Perez M, Lefranc J P, Blondon J
Service de Chirurgie Générale, Centre Hospitalier de Neuilly/Seine.
J Chir (Paris). 1991 Nov;128(11):465-9.
From 1966 to 1984, 417 female patients were operated for genital prolapse in the department of surgical gynecology of the Salpêtrière Hospital (Pr Blondon's department). The results of the surgical treatment were studied in the posterior perineum from an anatomical (rectocele) and functional point of view (indiced rectal disorders). This study allows drawing several conclusions: when the context leads to deciding to operate the prolapse through an abdominal approach, it is desirable, in order to reduce the risk of postoperative rectocele, to systematically insert a posterior prosthetic band, which will be tethered as low as possible on the posterior aspect of the vaginal (after a sufficiently low extensive rectovaginal cleaving). The Orr-Loygue rectopexy must remain indicated for rectal prolapse, even more so as it is associated with incontinence. Since this procedure often causes constipation of even more complex exoneration disorders, it must be reserved for prolapse associated to a large rectocele (type IV) or an invalidating dyschezia.
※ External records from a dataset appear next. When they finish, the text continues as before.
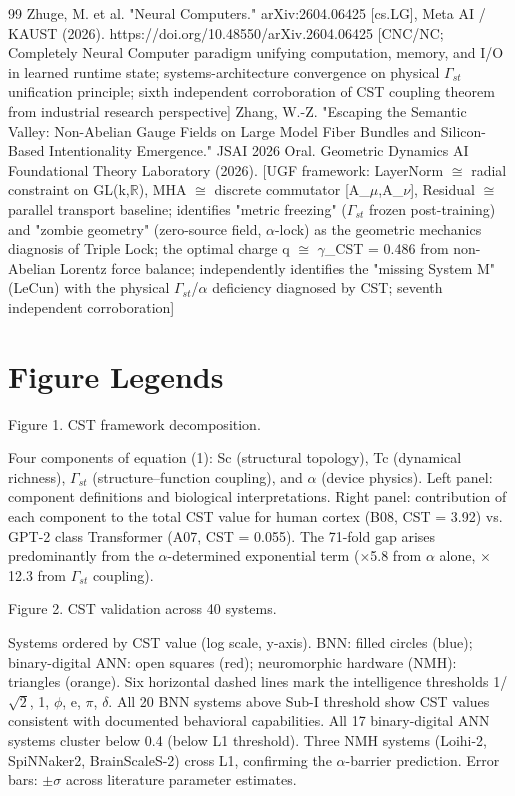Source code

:\documentclass[a4paper,12pt]{article}
\begin{document}
\begin{thebibliography}{99}
 Zhuge, M. et al. "Neural Computers." arXiv:2604.06425 [cs.LG], Meta AI / KAUST (2026). https://doi.org/10.48550/arXiv.2604.06425 [CNC/NC; Completely Neural Computer paradigm unifying computation, memory, and I/O in learned runtime state; systems-architecture convergence on physical $\Gamma_{st}$ unification principle; sixth independent corroboration of CST coupling theorem from industrial research perspective]
 Zhang, W.-Z. "Escaping the Semantic Valley: Non-Abelian Gauge Fields on Large Model Fiber Bundles and Silicon-Based Intentionality Emergence." JSAI 2026 Oral.
Geometric Dynamics AI Foundational Theory Laboratory (2026). [UGF framework: LayerNorm $\cong$ radial constraint on GL(k,$\mathbb{R}$), MHA $\cong$ discrete commutator [A_$\mu$,A_$\nu$], Residual $\cong$ parallel transport baseline; identifies "metric freezing" ($\Gamma_{st}$ frozen post-training) and "zombie geometry" (zero-source field, $\alpha$-lock) as the geometric mechanics diagnosis of Triple Lock; the optimal charge q
$\cong$ $\gamma$_CST = 0.486 from non-Abelian Lorentz force balance; independently identifies the "missing System M" (LeCun) with the physical $\Gamma_{st}$/$\alpha$ deficiency diagnosed by CST; seventh independent corroboration]
\end{thebibliography}

\section*{Figure Legends}
Figure 1. CST framework decomposition.

Four components of equation (1): Sc (structural topology), Tc (dynamical richness), $\Gamma_{st}$ (structure--function coupling), and $\alpha$ (device physics).
Left panel: component definitions and biological interpretations.
Right panel: contribution of each component to the total CST value for human cortex (B08, CST = 3.92) vs.
GPT-2 class Transformer (A07, CST = 0.055).
The 71-fold gap arises predominantly from the $\alpha$-determined exponential term ($\times$5.8 from $\alpha$ alone, $\times$12.3 from $\Gamma_{st}$ coupling).

Figure 2. CST validation across 40 systems.

Systems ordered by CST value (log scale, y-axis).
BNN: filled circles (blue); binary-digital ANN: open squares (red); neuromorphic hardware (NMH): triangles (orange).
Six horizontal dashed lines mark the intelligence thresholds {1/$\sqrt{2}$, 1, $\phi$, e, $\pi$, $\delta$}.
All 20 BNN systems above Sub-I threshold show CST values consistent with documented behavioral capabilities.
All 17 binary-digital ANN systems cluster below 0.4 (below L1 threshold).
Three NMH systems (Loihi-2, SpiNNaker2, BrainScaleS-2) cross L1, confirming the $\alpha$-barrier prediction.
Error bars: $\pm$$\sigma$ across literature parameter estimates.
\end{document}
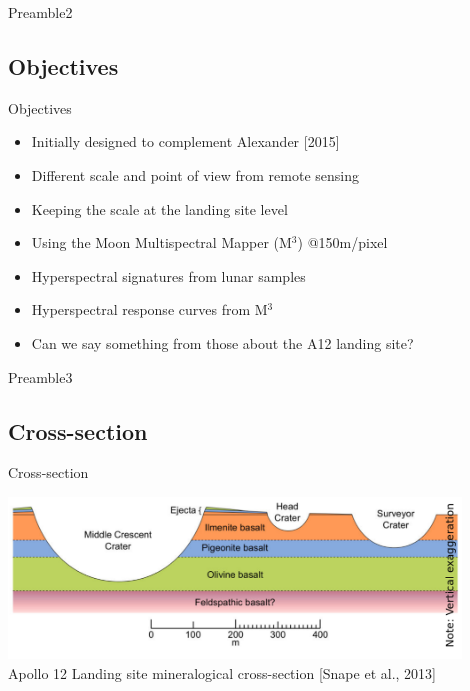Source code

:\documentclass[unknownkeysallowed,xcolor=dvipsnames,beamer]{beamer} %
\begin{document}
\begin{frame}[fragile]{Preamble2}
\subsection{Objectives}
\begin{block}{Objectives}
\begin{itemize}
\item Initially designed to complement Alexander [2015]
\item Different scale and point of view from remote sensing
\item Keeping the scale at the landing site level
\item Using the Moon Multispectral Mapper (M$^3$) @150m/pixel
\end{itemize}
\end{block}
\begin{block}{}
\begin{itemize}
\item Hyperspectral signatures from lunar samples
\item Hyperspectral response curves from M$^3$
\item Can we say something from those about the A12 landing site?
\end{itemize}
\end{block}
\end{frame}
\begin{frame}[fragile]{Preamble3}
\subsection{Cross-section}
\begin{block}{Cross-section}
\begin{center}
  \includegraphics[width=12cm]{images/fig2}\\
  Apollo 12 Landing site mineralogical cross-section [Snape et al., 2013]
\end{center}
\end{block}
\end{frame}
\end{document}
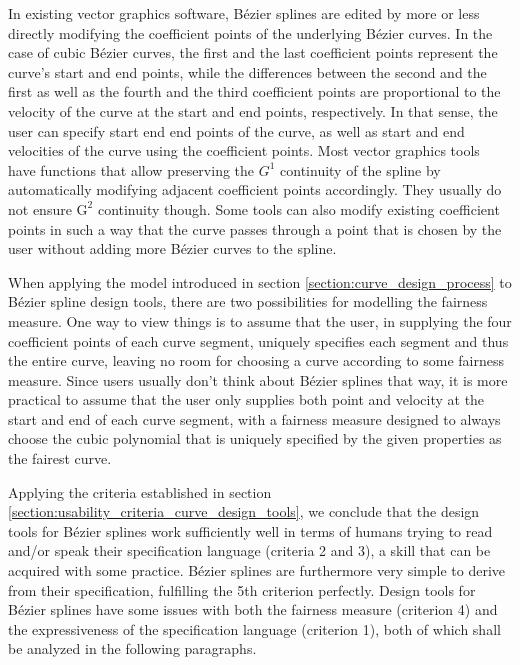\documentclass[a4paper]{article}
\begin{document}
				In existing vector graphics software, Bézier splines are edited by more or less directly modifying the coefficient points of the underlying Bézier curves. In the case of cubic Bézier curves, the first and the last coefficient points represent the curve's start and end points, while the differences between the second and the first as well as the fourth and the third coefficient points are proportional to the velocity of the curve at the start and end points, respectively. In that sense, the user can specify start end end points of the curve, as well as start and end velocities of the curve using the coefficient points. Most vector graphics tools have functions that allow preserving the \(G^1\) continuity of the spline by automatically modifying adjacent coefficient points accordingly. They usually do not ensure \(\mathrm{G}^2\) continuity though. Some tools can also modify existing coefficient points in such a way that the curve passes through a point that is chosen by the user without adding more Bézier curves to the spline.

				When applying the model introduced in section \ref{section:curve_design_process} to Bézier spline design tools, there are two possibilities for modelling the fairness measure. One way to view things is to assume that the user, in supplying the four coefficient points of each curve segment, uniquely specifies each segment and thus the entire curve, leaving no room for choosing a curve according to some fairness measure. Since users usually don't think about Bézier splines that way, it is more practical to assume that the user only supplies both point and velocity at the start and end of each curve segment, with a fairness measure designed to always choose the cubic polynomial that is uniquely specified by the given properties as the fairest curve.

				Applying the criteria established in section \ref{section:usability_criteria_curve_design_tools}, we conclude that the design tools for Bézier splines work sufficiently well in terms of humans trying to read and/or speak their specification language (criteria 2 and 3), a skill that can be acquired with some practice. Bézier splines are furthermore very simple to derive from their specification, fulfilling the 5th criterion perfectly. Design tools for Bézier splines have some issues with both the fairness measure (criterion 4) and the expressiveness of the specification language (criterion 1), both of which shall be analyzed in the following paragraphs.
\end{document}
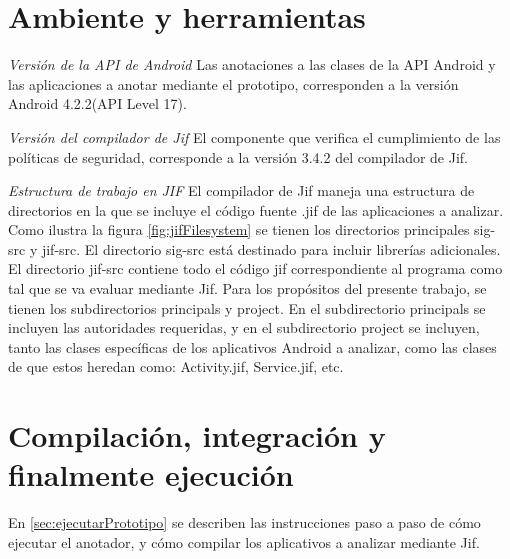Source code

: \section{Ambiente y herramientas}
\textit{Versión de la API de Android}\newline
Las anotaciones a las clases de la API Android y las aplicaciones a anotar
mediante el prototipo, corresponden a la versión Android 4.2.2(API Level 17).

\textit{Versión del compilador de Jif}\newline
El componente que verifica el cumplimiento de las políticas de seguridad,
corresponde a la versión 3.4.2 del compilador de Jif.

\textit{Estructura de trabajo en JIF}\newline
El compilador de Jif maneja una estructura de directorios en la que se incluye
el código fuente .jif de las aplicaciones a analizar. Como ilustra la figura
\ref{fig:jifFilesystem} se tienen los directorios principales sig-src y jif-src.
El directorio sig-src está destinado para incluir librerías adicionales.\newline 
El directorio jif-src contiene todo el código jif correspondiente al programa
como tal que se va evaluar mediante Jif. Para los propósitos del presente
trabajo, se tienen los subdirectorios principals y project. En el subdirectorio
principals se incluyen las autoridades requeridas, y en el subdirectorio
project se incluyen, tanto las clases específicas de los aplicativos Android a
analizar, como las clases de que estos heredan como: Activity.jif, Service.jif,
etc.

\section{Compilación, integración y finalmente ejecución }
En \ref{sec:ejecutarPrototipo} se describen las instrucciones paso a paso de cómo
ejecutar el anotador, y cómo compilar los aplicativos a analizar mediante Jif.
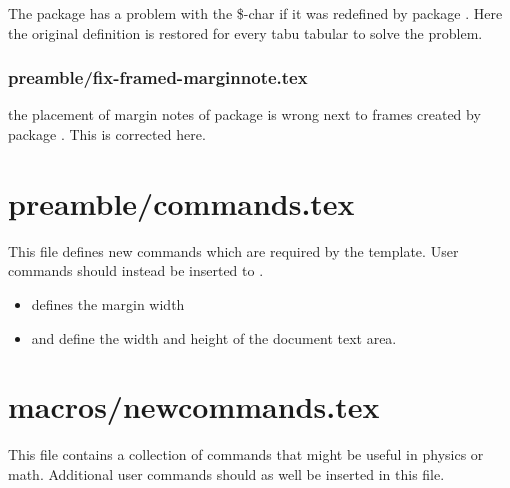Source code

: The package  has a problem with the \$-char if it was redefined by package . Here the original definition is restored for every tabu tabular to solve the problem.


\subsubsection{preamble/fix-framed-marginnote.tex}

the placement of margin notes of package  is wrong next to frames created by package . This is corrected here.



\section{preamble/commands.tex}

This file defines new commands which are required by the template. User commands should instead be inserted to .

\begin{itemize}
\item {} defines the margin width
\item {} and  define the width and height of the document text area.
\end{itemize}


\section{macros/newcommands.tex}

This file contains a collection of commands that might be useful in physics or math. Additional user commands should as well be inserted in this file.


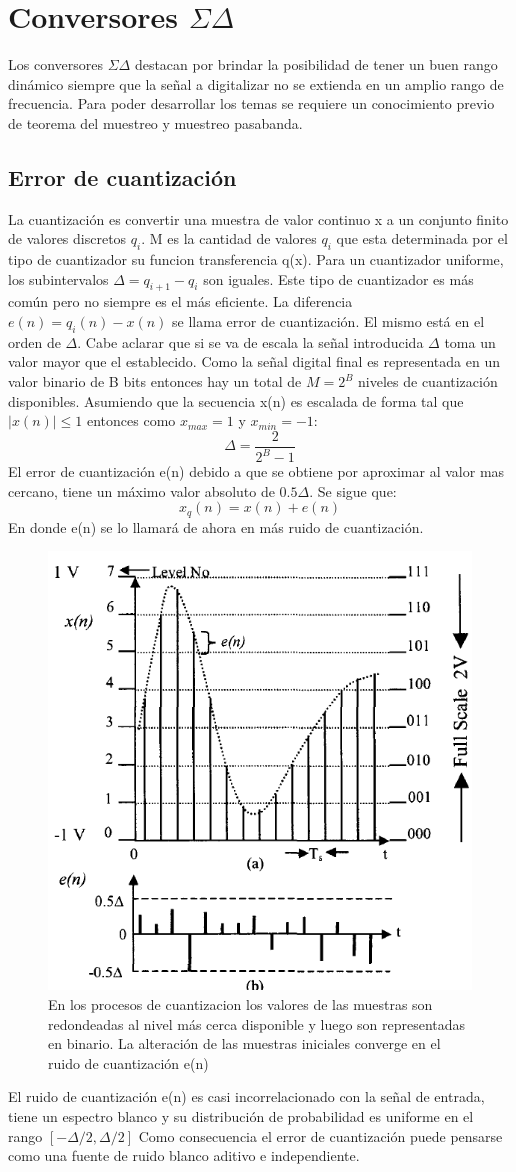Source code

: \documentclass[assd_tp3_main.tex]{subfiles}
\begin{document}
\section{Conversores $\Sigma\Delta$}
Los conversores $\Sigma\Delta$ destacan por brindar la posibilidad de tener un buen rango dinámico siempre que
la señal a digitalizar no se extienda en un amplio rango de frecuencia.
Para poder desarrollar los temas se requiere un conocimiento previo de teorema del muestreo y muestreo pasabanda.
\subsection{Error de cuantización}
La cuantización es convertir una muestra de valor continuo x a un conjunto finito de valores discretos $q_i$.
M es la cantidad de valores $q_i$ que esta determinada por el tipo de cuantizador  su funcion transferencia q(x).
Para un cuantizador uniforme, los subintervalos $\Delta=q_{i+1}-q_i$ son iguales. Este tipo de cuantizador es más común pero no siempre es el más eficiente.
La diferencia $e(n)=q_i(n)-x(n)$ se llama error de cuantización. El mismo está en el orden de $\Delta$.
Cabe aclarar que si se va de escala la señal introducida $\Delta$ toma un valor mayor que el establecido.
Como la señal digital final es representada en un valor binario de B bits entonces hay un total de $M=2^{B}$ niveles de cuantización disponibles.
Asumiendo que la secuencia x(n) es escalada de forma tal que $|x(n)|\leq1$ entonces como $x_{max} =1$ y $x_{min} =-1$:
\[ \Delta= \frac{2}{2^B-1} \]
El error de cuantización e(n) debido a que se obtiene por aproximar al valor mas cercano, tiene un máximo valor absoluto de $0.5\Delta$.
Se sigue que:
\[ x_q(n)= x(n)+e(n)\]
En donde e(n) se lo llamará de ahora en más ruido de cuantización.
\begin{figure}[H]
\centering
\includegraphics[width=0.52\linewidth]{images/ej4/quant_err.png}
\caption{En los procesos de cuantizacion los valores de las muestras son redondeadas al nivel más cerca disponible y luego son representadas en binario. La alteración de las muestras iniciales converge en el ruido de cuantización e(n)}
\label{fig:quant_err}
\end{figure}
El ruido de cuantización e(n) es casi incorrelacionado con la señal de entrada, tiene un espectro blanco y su distribución de probabilidad es uniforme en el rango $[-\Delta/2,\Delta/2]$
Como consecuencia el error de cuantización puede pensarse como una fuente de ruido blanco aditivo e independiente.
\end{document}
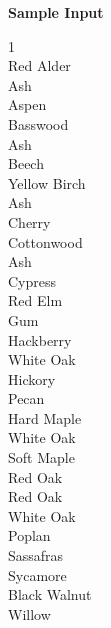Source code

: \begin{flushleft}
{\color{red} \textbf{Sample Input}}
\end{flushleft}
\begin{flushleft}
1\\
\bigskip
Red Alder\\
Ash\\
Aspen\\
Basswood\\
Ash\\
Beech\\
Yellow Birch\\
Ash\\
Cherry\\
Cottonwood\\
Ash\\
Cypress\\
Red Elm\\
Gum\\
Hackberry\\
White Oak\\
Hickory\\
Pecan\\
Hard Maple\\
White Oak\\
Soft Maple\\
Red Oak\\
Red Oak\\
White Oak\\
Poplan\\
Sassafras\\
Sycamore\\
Black Walnut\\
Willow\\
\end{flushleft}

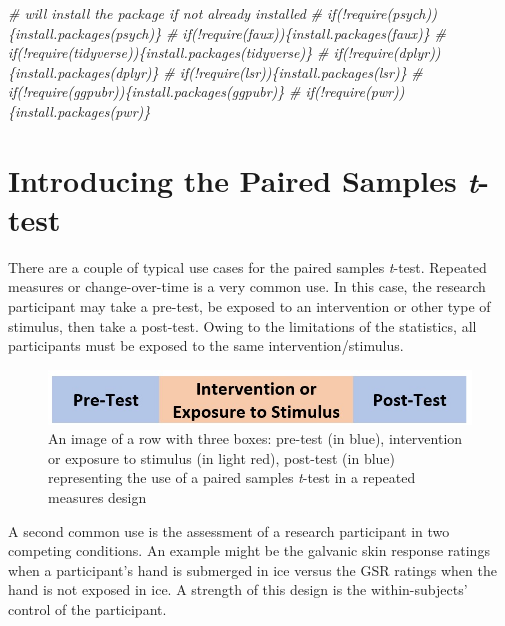 \documentclass[
  11pt,
]{book}
\newenvironment{Shaded}{\begin{snugshade}}{\end{snugshade}}
\newcommand{\CommentTok}[1]{\textcolor[rgb]{0.56,0.35,0.01}{\textit{#1}}}
\begin{document}
\begin{Shaded}
\begin{Highlighting}[]
\CommentTok{\# will install the package if not already installed}
\CommentTok{\# if(!require(psych))\{install.packages(\textquotesingle{}psych\textquotesingle{})\}}
\CommentTok{\# if(!require(faux))\{install.packages(\textquotesingle{}faux\textquotesingle{})\}}
\CommentTok{\# if(!require(tidyverse))\{install.packages(\textquotesingle{}tidyverse\textquotesingle{})\}}
\CommentTok{\# if(!require(dplyr))\{install.packages(\textquotesingle{}dplyr\textquotesingle{})\}}
\CommentTok{\# if(!require(lsr))\{install.packages(\textquotesingle{}lsr\textquotesingle{})\}}
\CommentTok{\# if(!require(ggpubr))\{install.packages(\textquotesingle{}ggpubr\textquotesingle{})\}}
\CommentTok{\# if(!require(pwr))\{install.packages(\textquotesingle{}pwr\textquotesingle{})\}}
\end{Highlighting}
\end{Shaded}

\hypertarget{introducing-the-paired-samples-t-test}{%
\section{\texorpdfstring{Introducing the Paired Samples \emph{t}-test}{Introducing the Paired Samples t-test}}\label{introducing-the-paired-samples-t-test}}

There are a couple of typical use cases for the paired samples \emph{t}-test. Repeated measures or change-over-time is a very common use. In this case, the research participant may take a pre-test, be exposed to an intervention or other type of stimulus, then take a post-test. Owing to the limitations of the statistics, all participants must be exposed to the same intervention/stimulus.

\begin{figure}
\centering
\includegraphics{images/ttests/prepost_paired.jpg}
\caption{An image of a row with three boxes: pre-test (in blue), intervention or exposure to stimulus (in light red), post-test (in blue) representing the use of a paired samples \emph{t}-test in a repeated measures design}
\end{figure}

A second common use is the assessment of a research participant in two competing conditions. An example might be the galvanic skin response ratings when a participant's hand is submerged in ice versus the GSR ratings when the hand is not exposed in ice. A strength of this design is the within-subjects' control of the participant.
\end{document}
1966年至1984年期间,417名女性患者在萨尔佩特里埃医院(普·布朗东科室)外科妇科接受了生殖器脱垂手术。从解剖学(直肠膨出)和功能角度(诱发的直肠疾病)对后会阴的手术治疗结果进行了研究。这项研究得出了几个结论:当情况导致决定通过腹部入路对脱垂进行手术时,为了降低术后直肠膨出的风险,最好系统地插入一条后修复带,并在阴道后壁尽可能低的位置固定(在进行足够低的广泛直肠阴道分离之后)。奥尔-洛伊格直肠固定术仍适用于直肠脱垂,尤其是当它与失禁相关时。由于该手术常常导致便秘甚至更复杂的排便障碍,因此必须保留用于与大型直肠膨出(IV型)或导致功能丧失的排便困难相关的脱垂。